Il terzo concerto per pianoforte e orchestra si distingue dai precedenti per la diversa concezione e per un maggior livello di consapevolezza artistica. Ce lo fa sapere direttamente Ludwig van Beethoven quando scrive all’editore Hoffmeister di Lipisa di avere in serbo un nuovo concerto, migliore dei primi due. È innegabile la bellezza dei concerti n. 1 e 2, ma dal punto di vista dell’autore, il terzo rappresenta un’evoluzione in senso sinfonico e un allontanamento dai modelli settecenteschi di cui essere fieri. “L’intenzione dell’autore era quella di stupire il suo pubblico, varcando i limiti di garbato intrattenimento entro i quali ancora si manteneva il genere del concerto” (A. Quattrocchi). Beethoven non scrisse, come di consueto, la parte del solista: era un modo per rendere inaccessibile, almeno per qualche tempo, i segreti della scrittura pianistica, gli effetti sonori sapientemente realizzati. Il 5 aprile del 1803 Beethoven stesso eseguì il concerto al Theater an der Wien e chiese al direttore del teatro, Ignaz von Seyfried, di girargli le pagine. Il pover’uomo si trovò in difficoltà: “Mi invitò a girargli le pagine, ma la cosa era più facile a dirsi che a farsi: non vedevo avanti a me quasi altro che fogli vuoti; tutt’al più qualche appunto da servire come promemoria, incomprensibile per me come un geroglifico egiziano; poiché egli suonava la parte principale quasi tutta a memoria, non avendo avuto, come quasi sempre accadeva, il tempo di fissarla completamente sulla carta”. Circa un ano dopo il concerto fu eseguito nello splendido palazzo Augarten di Vienna: questa volta Beethoven scrisse appositamente su alcuni fogli la parte di pianoforte, che fu eseguita dal suo allievo Ferdinand Ries (1784-1838). Il concerto è dedicato a Sua Altezza Reale il principe Luigi Ferdinando di Prussia, nipote di Federico II, eccellente pianista e amico di Beethoven.

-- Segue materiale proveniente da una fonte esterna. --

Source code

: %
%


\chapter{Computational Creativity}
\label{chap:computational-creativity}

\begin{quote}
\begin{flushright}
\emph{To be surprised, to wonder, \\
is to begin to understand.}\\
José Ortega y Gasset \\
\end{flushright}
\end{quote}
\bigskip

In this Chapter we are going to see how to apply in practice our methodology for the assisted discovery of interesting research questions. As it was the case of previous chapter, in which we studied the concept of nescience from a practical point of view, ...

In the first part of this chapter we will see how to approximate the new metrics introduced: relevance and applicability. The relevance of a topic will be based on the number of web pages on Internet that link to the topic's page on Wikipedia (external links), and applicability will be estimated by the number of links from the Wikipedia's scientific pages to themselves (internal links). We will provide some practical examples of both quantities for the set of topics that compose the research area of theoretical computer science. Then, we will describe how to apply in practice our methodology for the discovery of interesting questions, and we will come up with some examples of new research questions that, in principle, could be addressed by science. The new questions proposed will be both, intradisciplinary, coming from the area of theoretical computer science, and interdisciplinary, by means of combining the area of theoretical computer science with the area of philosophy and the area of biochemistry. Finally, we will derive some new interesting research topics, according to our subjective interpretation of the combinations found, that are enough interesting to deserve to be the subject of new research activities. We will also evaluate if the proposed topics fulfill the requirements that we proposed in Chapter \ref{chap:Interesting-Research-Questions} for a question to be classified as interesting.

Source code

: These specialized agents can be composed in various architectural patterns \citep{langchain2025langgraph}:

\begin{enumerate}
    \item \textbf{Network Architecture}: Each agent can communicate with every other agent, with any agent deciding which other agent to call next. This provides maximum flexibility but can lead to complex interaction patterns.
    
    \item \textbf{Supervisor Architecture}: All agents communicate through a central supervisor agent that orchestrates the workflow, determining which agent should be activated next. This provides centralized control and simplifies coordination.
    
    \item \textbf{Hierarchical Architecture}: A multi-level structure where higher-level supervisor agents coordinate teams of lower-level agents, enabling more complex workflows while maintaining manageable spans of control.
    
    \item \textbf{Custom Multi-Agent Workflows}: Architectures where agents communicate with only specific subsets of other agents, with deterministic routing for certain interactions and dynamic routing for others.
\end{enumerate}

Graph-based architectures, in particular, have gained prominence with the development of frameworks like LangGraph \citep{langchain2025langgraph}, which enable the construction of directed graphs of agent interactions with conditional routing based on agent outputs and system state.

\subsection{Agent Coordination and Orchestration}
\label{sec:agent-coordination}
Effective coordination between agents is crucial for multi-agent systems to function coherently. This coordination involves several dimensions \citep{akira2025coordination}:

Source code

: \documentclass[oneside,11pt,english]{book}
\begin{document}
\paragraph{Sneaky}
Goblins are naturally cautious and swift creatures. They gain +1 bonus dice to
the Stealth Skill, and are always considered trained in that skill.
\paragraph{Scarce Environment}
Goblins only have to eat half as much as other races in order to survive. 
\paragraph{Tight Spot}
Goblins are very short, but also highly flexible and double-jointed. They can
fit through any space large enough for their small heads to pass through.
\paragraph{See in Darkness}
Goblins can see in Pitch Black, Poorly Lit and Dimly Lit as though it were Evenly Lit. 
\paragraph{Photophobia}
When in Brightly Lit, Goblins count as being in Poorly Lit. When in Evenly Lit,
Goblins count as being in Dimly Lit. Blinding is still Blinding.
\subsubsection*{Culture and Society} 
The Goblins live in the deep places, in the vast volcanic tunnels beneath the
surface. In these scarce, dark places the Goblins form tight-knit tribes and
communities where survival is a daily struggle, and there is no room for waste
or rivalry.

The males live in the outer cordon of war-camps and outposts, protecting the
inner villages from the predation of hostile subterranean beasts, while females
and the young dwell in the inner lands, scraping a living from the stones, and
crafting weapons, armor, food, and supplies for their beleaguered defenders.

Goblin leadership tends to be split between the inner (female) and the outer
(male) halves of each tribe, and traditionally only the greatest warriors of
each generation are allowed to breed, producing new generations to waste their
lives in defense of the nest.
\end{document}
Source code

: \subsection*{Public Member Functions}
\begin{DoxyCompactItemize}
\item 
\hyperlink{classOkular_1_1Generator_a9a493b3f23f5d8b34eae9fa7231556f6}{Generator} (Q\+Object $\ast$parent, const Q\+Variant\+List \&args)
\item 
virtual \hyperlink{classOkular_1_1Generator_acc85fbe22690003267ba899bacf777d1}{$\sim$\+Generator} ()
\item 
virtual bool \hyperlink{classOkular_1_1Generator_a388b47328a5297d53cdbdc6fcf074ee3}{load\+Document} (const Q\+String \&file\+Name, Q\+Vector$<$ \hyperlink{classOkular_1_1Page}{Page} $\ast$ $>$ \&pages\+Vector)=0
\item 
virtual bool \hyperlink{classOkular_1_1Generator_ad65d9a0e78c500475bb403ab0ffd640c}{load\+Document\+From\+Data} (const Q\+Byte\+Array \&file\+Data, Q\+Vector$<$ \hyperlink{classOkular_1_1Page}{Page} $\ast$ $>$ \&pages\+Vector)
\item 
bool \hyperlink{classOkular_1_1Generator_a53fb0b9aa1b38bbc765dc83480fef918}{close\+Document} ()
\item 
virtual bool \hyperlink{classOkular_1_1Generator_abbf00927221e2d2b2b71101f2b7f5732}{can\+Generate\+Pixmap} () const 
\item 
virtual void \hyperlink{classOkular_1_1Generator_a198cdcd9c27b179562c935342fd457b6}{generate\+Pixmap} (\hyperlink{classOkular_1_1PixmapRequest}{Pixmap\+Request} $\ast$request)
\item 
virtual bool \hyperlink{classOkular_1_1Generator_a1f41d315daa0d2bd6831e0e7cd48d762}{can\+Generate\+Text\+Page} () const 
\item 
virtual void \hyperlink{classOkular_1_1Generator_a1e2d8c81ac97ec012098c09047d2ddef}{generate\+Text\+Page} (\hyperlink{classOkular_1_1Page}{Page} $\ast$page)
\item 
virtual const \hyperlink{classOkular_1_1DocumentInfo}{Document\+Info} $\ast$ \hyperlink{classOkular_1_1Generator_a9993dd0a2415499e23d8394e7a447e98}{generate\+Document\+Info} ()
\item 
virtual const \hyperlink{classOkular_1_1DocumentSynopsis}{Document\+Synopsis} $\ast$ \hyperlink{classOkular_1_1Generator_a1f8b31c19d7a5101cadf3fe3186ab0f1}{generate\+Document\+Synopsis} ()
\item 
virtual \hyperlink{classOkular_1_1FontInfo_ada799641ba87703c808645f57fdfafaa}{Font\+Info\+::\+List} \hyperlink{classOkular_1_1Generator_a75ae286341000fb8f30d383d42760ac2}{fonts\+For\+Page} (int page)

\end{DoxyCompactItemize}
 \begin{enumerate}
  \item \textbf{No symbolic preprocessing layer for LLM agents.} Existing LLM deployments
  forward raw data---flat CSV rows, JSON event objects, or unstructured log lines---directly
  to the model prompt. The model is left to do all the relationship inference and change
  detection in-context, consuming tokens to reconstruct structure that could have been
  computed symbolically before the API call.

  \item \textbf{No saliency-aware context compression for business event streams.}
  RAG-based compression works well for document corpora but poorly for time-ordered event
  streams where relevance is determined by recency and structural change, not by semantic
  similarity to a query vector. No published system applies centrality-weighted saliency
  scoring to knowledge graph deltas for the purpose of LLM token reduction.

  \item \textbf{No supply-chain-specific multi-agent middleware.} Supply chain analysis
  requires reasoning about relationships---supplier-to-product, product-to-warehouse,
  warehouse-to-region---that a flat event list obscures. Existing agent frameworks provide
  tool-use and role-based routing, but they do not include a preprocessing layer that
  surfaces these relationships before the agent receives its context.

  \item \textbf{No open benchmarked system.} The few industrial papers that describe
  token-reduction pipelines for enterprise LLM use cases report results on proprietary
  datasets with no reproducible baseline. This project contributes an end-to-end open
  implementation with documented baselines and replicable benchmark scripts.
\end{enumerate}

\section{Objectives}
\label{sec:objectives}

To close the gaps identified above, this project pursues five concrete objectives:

La Sinfonia n. 4 in Si bemolle maggiore fu composta nell’estate del 1806 e dedicata al conte Franz von Oppersdorf. “Il genio critico di Robert Schumann mise in circolazione l’appellativo di “ellenica” per la Quarta Sinfonia di Beethoven, paragonandola ad una “slanciata fanciulla greca tra due giganti nordici”, la Terza e la Quinta Sinfonia appunto; e questo riferimento ai greci, inventori delle forme più robuste di una bellezza armoniosa, coglie un aspetto profondo della natura espressiva dell’opera; nessun ritorno al Settecento, dunque, nessun riposo inventivo o allentamento della tensione creativa, ma una forza fatta di aurorale luminosità, di vivacità e dinamismo continuamente ingentiliti da una grazia sovrana” (G. Pestelli). La prima esecuzione si tenne in forma privata presso il principe Lobkowitz nel marzo 1807, in un concerto interamente dedicato a musiche di Beethoven.